The Sock Burning

A unique holiday tradition brings this Cary family together — and conveniently declutters their laundry pile, too.
Words and photograph by Laura Wall

Many moons ago, I was on a work trip, staying at the W Hotel in Chicago. I went down to the lobby for breakfast and noticed an impeccably dressed man sitting across from me: handsome with dark wavy hair, elegantly sipping a cappuccino in a tailored navy suit. And when he crossed his legs, he exposed pinstriped socks with a large red heart on his ankle.

So cool, I thought. It was then that I decided that my own husband, Steven, should retire his boring, basic business socks and introduce funky socks into his work wardrobe. He was completely game. At the time, finding crazy socks in the men’s department proved to be a challenge. So Steven embraced wearing funky women’s socks. He’s confident like that.

Steven went all in: socks with bananas, Weimaraners, cheeseburgers, old trucks, fish and chili peppers. Word spread and soon family and friends started adding to his sock collection (it is hard to find presents for a grown man). Needless to say, Steven now has a lot of socks.

Then our kids came along. Their feet grew from 0-3 months to adult size in the blink of an eye. Socks came and went. We are currently at a stage where we can all wear almost the same size socks — and there seem to be millions of them. In addition to the above-mentioned fashion statement socks, we have “no-see-ums,” “shortys” (for fashion sneakers), ankle socks, compression socks for travel, and short and long moisture-wicking socks for sports.

We have wool socks for camping; long, cushy socks for boots; and extra-long, fold-over socks for Wellies. We save prestained socks for yard work and have an entire box of Christmas socks we break out for the holidays.

Socks, I’ve decided, are like rabbits: They multiply quickly. And while they are initially cute and fun, they soon become sort of tiresome and overwhelming. Socks have become a real chore for me. Like matching the bottom and top of Tupperware, it’s impossible to find sock mates. When I’m doing laundry, I’m always so happy to find a pair! I quickly roll them together into a tight ball and place them next to my perfect stack of folded clothes. (After working retail for years in high school, I can wash and fold anything so that it looks like it is brand new. I’m proud of that.)

The socks that don’t have a pair go into a bin in the laundry room. Perhaps it’s a false hope that one day the missing sock will appear in my dryer and find its way home.

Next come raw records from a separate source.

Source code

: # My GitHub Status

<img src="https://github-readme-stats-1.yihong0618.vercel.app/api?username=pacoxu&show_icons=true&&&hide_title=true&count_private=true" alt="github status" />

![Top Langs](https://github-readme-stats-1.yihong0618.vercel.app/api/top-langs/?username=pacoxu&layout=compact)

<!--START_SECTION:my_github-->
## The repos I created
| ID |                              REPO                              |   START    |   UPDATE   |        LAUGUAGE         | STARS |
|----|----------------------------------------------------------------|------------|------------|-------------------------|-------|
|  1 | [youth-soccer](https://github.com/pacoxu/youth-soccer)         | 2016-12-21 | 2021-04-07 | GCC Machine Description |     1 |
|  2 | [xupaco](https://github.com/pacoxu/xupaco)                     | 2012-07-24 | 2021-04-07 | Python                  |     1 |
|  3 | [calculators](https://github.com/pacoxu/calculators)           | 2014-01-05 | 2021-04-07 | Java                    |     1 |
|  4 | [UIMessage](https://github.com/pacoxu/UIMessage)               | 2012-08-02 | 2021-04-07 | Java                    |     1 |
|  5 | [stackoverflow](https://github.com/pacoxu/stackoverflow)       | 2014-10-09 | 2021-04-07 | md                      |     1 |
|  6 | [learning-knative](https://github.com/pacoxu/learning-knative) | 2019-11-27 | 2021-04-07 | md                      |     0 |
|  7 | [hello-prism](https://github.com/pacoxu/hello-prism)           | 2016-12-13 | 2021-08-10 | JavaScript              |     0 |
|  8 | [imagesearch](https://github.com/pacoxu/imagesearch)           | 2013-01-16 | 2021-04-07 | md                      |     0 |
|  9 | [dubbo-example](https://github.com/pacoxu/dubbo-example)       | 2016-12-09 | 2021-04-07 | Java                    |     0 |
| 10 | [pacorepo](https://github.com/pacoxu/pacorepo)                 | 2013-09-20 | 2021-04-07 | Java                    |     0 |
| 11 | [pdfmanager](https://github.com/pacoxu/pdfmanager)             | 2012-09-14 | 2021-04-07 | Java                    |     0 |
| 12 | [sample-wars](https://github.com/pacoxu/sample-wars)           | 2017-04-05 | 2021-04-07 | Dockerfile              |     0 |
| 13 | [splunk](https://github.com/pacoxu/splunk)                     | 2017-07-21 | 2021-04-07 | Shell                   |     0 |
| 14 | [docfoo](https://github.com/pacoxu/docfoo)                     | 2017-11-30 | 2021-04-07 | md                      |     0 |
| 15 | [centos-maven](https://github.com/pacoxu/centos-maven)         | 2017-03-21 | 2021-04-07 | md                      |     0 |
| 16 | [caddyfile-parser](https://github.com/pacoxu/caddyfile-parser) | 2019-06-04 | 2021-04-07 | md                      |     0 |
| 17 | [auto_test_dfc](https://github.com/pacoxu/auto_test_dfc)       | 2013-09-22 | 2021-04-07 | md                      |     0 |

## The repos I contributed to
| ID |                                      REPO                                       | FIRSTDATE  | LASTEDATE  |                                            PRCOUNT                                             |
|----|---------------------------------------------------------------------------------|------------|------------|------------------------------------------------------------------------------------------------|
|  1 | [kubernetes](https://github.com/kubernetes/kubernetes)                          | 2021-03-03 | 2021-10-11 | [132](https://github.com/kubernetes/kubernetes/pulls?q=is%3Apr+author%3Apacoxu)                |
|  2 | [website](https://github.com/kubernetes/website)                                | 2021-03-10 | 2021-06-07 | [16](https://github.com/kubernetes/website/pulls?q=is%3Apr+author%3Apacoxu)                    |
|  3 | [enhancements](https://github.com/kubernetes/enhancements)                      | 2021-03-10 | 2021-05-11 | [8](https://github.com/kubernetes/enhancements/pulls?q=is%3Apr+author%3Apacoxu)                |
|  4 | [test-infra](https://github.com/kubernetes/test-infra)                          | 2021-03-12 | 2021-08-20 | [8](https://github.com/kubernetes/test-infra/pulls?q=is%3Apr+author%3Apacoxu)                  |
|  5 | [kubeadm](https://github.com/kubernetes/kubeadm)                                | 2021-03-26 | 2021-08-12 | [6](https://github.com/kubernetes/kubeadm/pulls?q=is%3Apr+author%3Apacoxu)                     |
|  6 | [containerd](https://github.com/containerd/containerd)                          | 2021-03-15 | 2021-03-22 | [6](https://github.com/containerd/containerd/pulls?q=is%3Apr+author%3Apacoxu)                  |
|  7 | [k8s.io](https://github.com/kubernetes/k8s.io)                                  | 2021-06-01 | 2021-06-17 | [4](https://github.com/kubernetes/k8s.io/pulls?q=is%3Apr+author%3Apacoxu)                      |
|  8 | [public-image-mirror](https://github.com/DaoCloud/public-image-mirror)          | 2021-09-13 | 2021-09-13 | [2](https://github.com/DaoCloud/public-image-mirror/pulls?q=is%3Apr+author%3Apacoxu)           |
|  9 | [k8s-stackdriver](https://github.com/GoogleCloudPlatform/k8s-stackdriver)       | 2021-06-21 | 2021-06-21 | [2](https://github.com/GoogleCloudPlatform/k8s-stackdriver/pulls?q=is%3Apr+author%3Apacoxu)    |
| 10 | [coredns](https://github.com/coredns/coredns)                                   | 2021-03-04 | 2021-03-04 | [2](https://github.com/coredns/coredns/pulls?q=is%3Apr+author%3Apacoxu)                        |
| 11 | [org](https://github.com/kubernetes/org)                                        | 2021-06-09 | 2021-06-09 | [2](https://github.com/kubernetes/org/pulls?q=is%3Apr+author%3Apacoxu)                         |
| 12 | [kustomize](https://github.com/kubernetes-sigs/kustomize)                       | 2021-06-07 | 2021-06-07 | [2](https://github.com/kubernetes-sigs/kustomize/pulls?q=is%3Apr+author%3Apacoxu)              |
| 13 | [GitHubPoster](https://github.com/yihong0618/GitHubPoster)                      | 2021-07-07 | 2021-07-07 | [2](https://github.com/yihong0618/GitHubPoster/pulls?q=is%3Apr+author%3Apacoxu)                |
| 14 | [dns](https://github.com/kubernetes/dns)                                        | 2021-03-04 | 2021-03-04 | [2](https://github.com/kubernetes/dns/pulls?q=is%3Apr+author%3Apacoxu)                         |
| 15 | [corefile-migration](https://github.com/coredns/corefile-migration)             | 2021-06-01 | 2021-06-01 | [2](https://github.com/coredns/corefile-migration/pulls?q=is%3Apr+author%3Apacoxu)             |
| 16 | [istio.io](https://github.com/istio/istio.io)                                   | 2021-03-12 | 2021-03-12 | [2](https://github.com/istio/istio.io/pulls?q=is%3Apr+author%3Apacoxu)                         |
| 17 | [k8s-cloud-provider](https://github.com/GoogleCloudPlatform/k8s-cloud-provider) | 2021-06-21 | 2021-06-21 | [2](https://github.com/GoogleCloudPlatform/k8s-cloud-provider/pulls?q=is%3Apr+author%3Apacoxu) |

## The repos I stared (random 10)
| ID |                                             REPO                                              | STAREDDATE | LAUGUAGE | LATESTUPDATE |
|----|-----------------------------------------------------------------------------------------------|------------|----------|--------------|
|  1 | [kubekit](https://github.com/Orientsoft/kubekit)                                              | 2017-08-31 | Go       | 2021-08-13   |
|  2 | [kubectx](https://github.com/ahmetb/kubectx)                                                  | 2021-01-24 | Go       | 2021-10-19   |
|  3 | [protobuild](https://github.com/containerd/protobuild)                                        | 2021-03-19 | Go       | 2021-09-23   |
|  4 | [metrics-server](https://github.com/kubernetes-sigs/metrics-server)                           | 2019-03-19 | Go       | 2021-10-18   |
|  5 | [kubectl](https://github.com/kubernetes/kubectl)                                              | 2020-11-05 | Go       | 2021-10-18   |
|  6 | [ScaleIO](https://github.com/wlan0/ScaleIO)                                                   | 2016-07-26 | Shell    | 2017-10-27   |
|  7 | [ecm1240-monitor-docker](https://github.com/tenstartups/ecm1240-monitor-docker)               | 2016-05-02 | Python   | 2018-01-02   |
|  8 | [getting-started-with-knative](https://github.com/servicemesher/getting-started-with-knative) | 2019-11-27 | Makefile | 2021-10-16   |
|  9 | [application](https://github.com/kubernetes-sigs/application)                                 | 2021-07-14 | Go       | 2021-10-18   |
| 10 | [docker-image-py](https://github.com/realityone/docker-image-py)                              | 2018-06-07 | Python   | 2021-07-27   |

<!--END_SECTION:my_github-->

About five years ago, we were visiting my brother and his wife in Annapolis, Maryland. My sister-in-law Katie mentioned a local tradition that got my attention: the Sock Burning.

At the spring equinox, everyone in town gathers for the beginning of boat season in the harbor town. At the celebration, they roast oysters and burn nasty old winter socks. That’s it! I thought. That will solve my problem. I immediately shared my epiphany with my husband and teenagers. And despite the lackluster response, it has become a custom in my family.

Now, twice a year — at the winter solstice and summer solstice — we have our own ritual Sock Burning. First, we locate every sock in the house. We empty all the sock drawers and all of the laundry baskets. My kids have to check under their beds (insert eyerolls here) and I add in the bin of single socks I’ve collected. We dump them all into a huge pile in the living room.

It’s immediately apparent that we have too many socks. And honestly, I do not know where they come from. Sure, I bought some no-see-ums for a recent trip for myself, because those kinds of socks literally evaporate. And my son got some new athletic socks, because his were worn out. But the rest? I have no idea.

Between the four of us, we only have eight feet. We look at each pair. Everyone has to choose their favorites and to keep only what they need. They groan. They complain that this is not a Christmas tradition.

But then we sort gently used socks into a pile to go to the homeless shelter, where we know they are appreciated and greatly needed. Socks with holes go into a different bag for recycling (to be made into more socks — the cycle continues!). The socks we really love and wear go back into the drawers.
We don’t actually burn any socks, but this is almost as cathartic.

Sometimes, we fight over our best socks (FYI: balls of socks are fun to throw at one another!). We usually agree on the ones that need to go — maybe they slip down, or the elastic is shot or they don’t fit right. But often, we don’t end up talking much about socks at all: despite the eye rolls and the complaining, it’s an hour we spend together, just our family, in the midst of the busy holiday season.

Our many socks are a reminder of the plenty in our lives, that we have more than enough to share.
And in the end we all feel more organized; our drawers and minds are both a little less cluttered.
As I was doing laundry this weekend, I noticed my single sock bin getting full. Come winter solstice on December 21, we’ll be ready.